Veale AJ, King CM, Johnson W, Shepherd L (2022) The introduction and diversity of commensal rodents in 19 century Australasia. Biological Invasions.

 

4 Comments

  1. Lara, Very interesting, especially the undocumented trade comment. However it would be interesting to know how that conclusion was reached with documented trade and immigration happening from China to the South Island goldfields only a few decades later. Is it possible that was the source or a source? Just curious, thanks Brent

    1. Author

      Thanks for your comment Brent. Norway rats and house mice are both thought to have reached the South Island much earlier than when the first Chinese gold miners arrived (1865) and were already widespread by that time. To expand on the undocumented trade comment it has been suggested that both these species may have come with sealers returning from the Canton fur market between 1792 and 1810. These voyages were undocumented (illegal) because direct trading with China was prohibited until after 1813.

  2. Hi Lara,

    Fascinating post and article – congratulations to you and your colleagues on your amazing detective work!

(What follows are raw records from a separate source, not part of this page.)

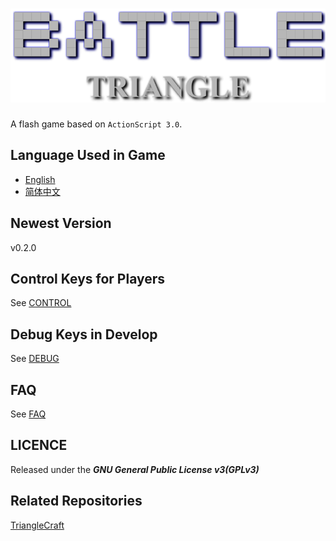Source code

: # [![Title](Title_Img.png)](https://github.com/ARCJ137442/BattleTriangle-Gamma)

A flash game based on `ActionScript 3.0`.

## Language Used in Game

* [English](README.md)
* [简体中文](README.zh.md)

## Newest Version

v0.2.0

## Control Keys for Players

See [CONTROL](CONTROL.md)

## Debug Keys in Develop

See [DEBUG](DEBUG.md)

## FAQ

See [FAQ](FAQ.md)

## LICENCE

Released under the ***GNU General Public License v3(GPLv3)***

## Related Repositories

[TriangleCraft](https://github.com/ARCJ137442/TriangleCraft)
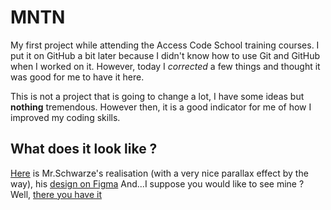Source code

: # MNTN
My first project while attending the Access Code School training courses.
I put it on GitHub a bit later because I didn't know how to use Git and GitHub when I worked on it. However, today I *corrected* a few things and thought it was good for me to have it here.

This is not a project that is going to change a lot, I have some ideas but **nothing** tremendous. However then, it is a good indicator for me of how I improved my coding skills.

## What does it look like ?

[Here](https://mntn.krystonschwarze.com/) is Mr.Schwarze's realisation (with a very nice parallax effect by the way), his [design on Figma](https://www.figma.com/community/file/788675347108478517)
And...I suppose you would like to see mine ? Well, [there you have it](https://www.figma.com/community/file/788675347108478517)
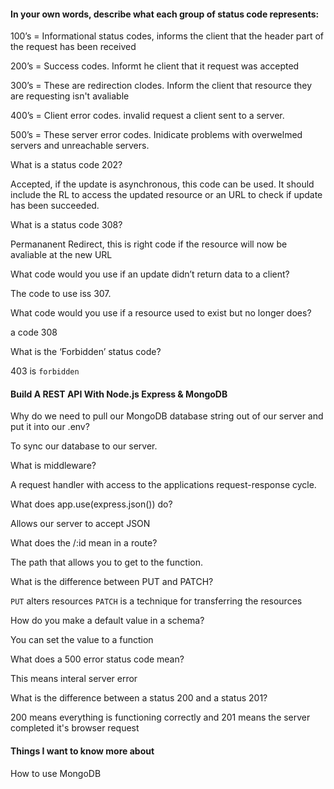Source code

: #### In your own words, describe what each group of status code represents:

100’s = Informational status codes, informs the client that the header part of the request has been received 

200’s = Success codes. Informt he client that it request was accepted

300’s = These are redirection clodes. Inform the client that resource they are requesting isn't avaliable 

400’s = Client error codes. invalid request a client sent to a server.


500’s = These server error codes. Inidicate problems with overwelmed servers and unreachable servers.


What is a status code 202?

Accepted, if the update is asynchronous, this code can be used. It should include the RL to access the updated resource or an URL to check if update has been succeeded.

What is a status code 308?

Permananent Redirect, this is right code if the resource will now be avaliable at the new URL 



What code would you use if an update didn’t return data to a client?

The code to use iss 307.


What code would you use if a resource used to exist but no longer does? 


a code 308

What is the ‘Forbidden’ status code? 

403 is `forbidden`

#### Build A REST API With Node.js Express & MongoDB


Why do we need to pull our MongoDB database string out of our server and put it into our .env?

To sync our database to our server.



What is middleware?

A request handler with access to the applications request-response cycle.

What does app.use(express.json()) do?

Allows our server to accept JSON

What does the /:id mean in a route?

The path that allows you to get to the function.

What is the difference between PUT and PATCH?

`PUT` alters resources `PATCH` is a technique for transferring the resources

How do you make a default value in a schema?

You can set the value to a function

What does a 500 error status code mean?

This means interal server error

What is the difference between a status 200 and a status 201?

200 means everything is functioning correctly and 201 means the server completed it's browser request


#### Things I want to know more about


How to use MongoDB

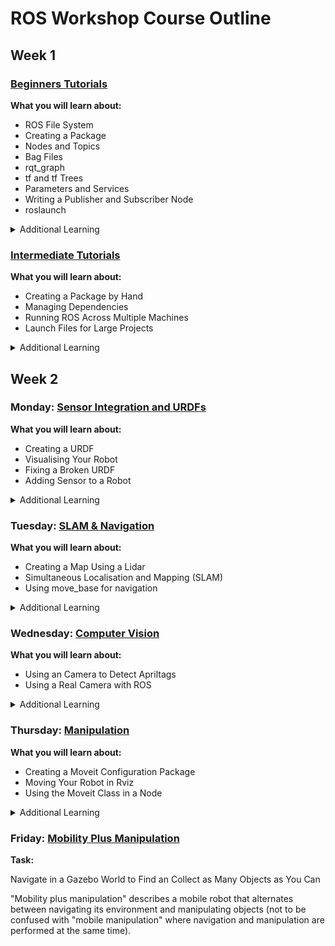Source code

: # ROS Workshop Course Outline

## Week 1 

### [Beginners Tutorials](http://wiki.ros.org/ROS/Tutorials)

**What you will learn about:**
+ ROS File System
+ Creating a Package
+ Nodes and Topics
+ Bag Files
+ rqt_graph
+ tf and tf Trees
+ Parameters and Services
+ Writing a Publisher and Subscriber Node
+ roslaunch

<details><summary>Additional Learning</summary>

+ rqt_publisher
+ rqt_robot_steering
+ Rviz
+ Publish and Subscribe in the Same Node

</details>

### [Intermediate Tutorials](http://wiki.ros.org/ROS/Tutorials)
**What you will learn about:**
+ Creating a Package by Hand
+ Managing Dependencies
+ Running ROS Across Multiple Machines
+ Launch Files for Large Projects

<details><summary>Additional Learning</summary>

+ Create a URDF
+ Visualise a Robot in Rviz
+ Visualise a Robot in Gazebo
</details>

## Week 2

### Monday: [Sensor Integration and URDFs](https://github.com/ros-workshop/sensor-integration.git)
**What you will learn about:**
+ Creating a URDF
+ Visualising Your Robot
+ Fixing a Broken URDF
+ Adding Sensor to a Robot

<details><summary>Additional Learning</summary>
  
+ Integrate Two Robots Together

</details>

### Tuesday: [SLAM & Navigation](https://github.com/ros-workshop/slam-navigation)
**What you will learn about:**
+ Creating a Map Using a Lidar
+ Simultaneous Localisation and Mapping (SLAM)
+ Using move_base for navigation

<details><summary>Additional Learning</summary>
  
+ Find a Object by Navigating Around a Map

</details>

### Wednesday: [Computer Vision](https://github.com/ros-workshop/perception.git)
**What you will learn about:**
+ Using an Camera to Detect Apriltags 
+ Using a Real Camera with ROS

<details><summary>Additional Learning</summary>
  
+ Fuse and Lidar and Camera/DNN data for Person Detection and localisation

</details>

### Thursday: [Manipulation](https://github.com/ros-workshop/manipulation.git)
**What you will learn about:**
+ Creating a Moveit Configuration Package 
+ Moving Your Robot in Rviz
+ Using the Moveit Class in a Node

<details><summary>Additional Learning</summary>
  
+ Create a OctoMap Using a Depth Camera
</details>

### Friday: [Mobility Plus Manipulation](https://github.com/ros-workshop/mobility-plus-manipulation)
**Task:**

Navigate in a Gazebo World to Find an Collect as Many Objects as You Can

"Mobility plus manipulation" describes a mobile robot that alternates between navigating its environment and manipulating objects (not to be confused with "mobile manipulation" where navigation and manipulation are performed at the same time).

    Re the east Asian DNA variant found in Norway rats from the South Island, is there any possibility this could have come via the Cape of Good Hope rather than more directly from China? The reason I ask is because 1/ the Cape Colony had been a major port of call for European traders and voyagers sailing to and from the East since at least the mid-17th century, and 2/ we have two strong candidates for introducing rats from the Cape into the South Island at a very early stage, namely Cook and Vancouver, who visited Dusky Sound in 1773 and 1791 respectively. Both had spent an extended period at the Cape before sailing on to NZ (directly, in Cook’s case) and both then spent several weeks at different locations within the sound – more than enough time to unwittingly embark and disembark any rodent stowaways.

    Have there been any DNA studies of rat bones found at archaeological sites in and around Cape Town which would confirm the presence of the Asian variant there prior to c.1800?

    1. Author

      Thanks for your comment James! I haven’t been able to find any DNA studies of rat bones from South Africa so that would be an interesting future research project for someone. There has been a study published (https://bmcgenomdata.biomedcentral.com/articles/10.1186/1471-2156-12-26) which looked at a small number of modern Norway rats from South Africa and found, like New Zealand, there have been separate introductions from Europe and Asia. Unfortunately they looked at a different DNA marker to us so we can’t see if their Asian DNA haplotypes match those found in New Zealand.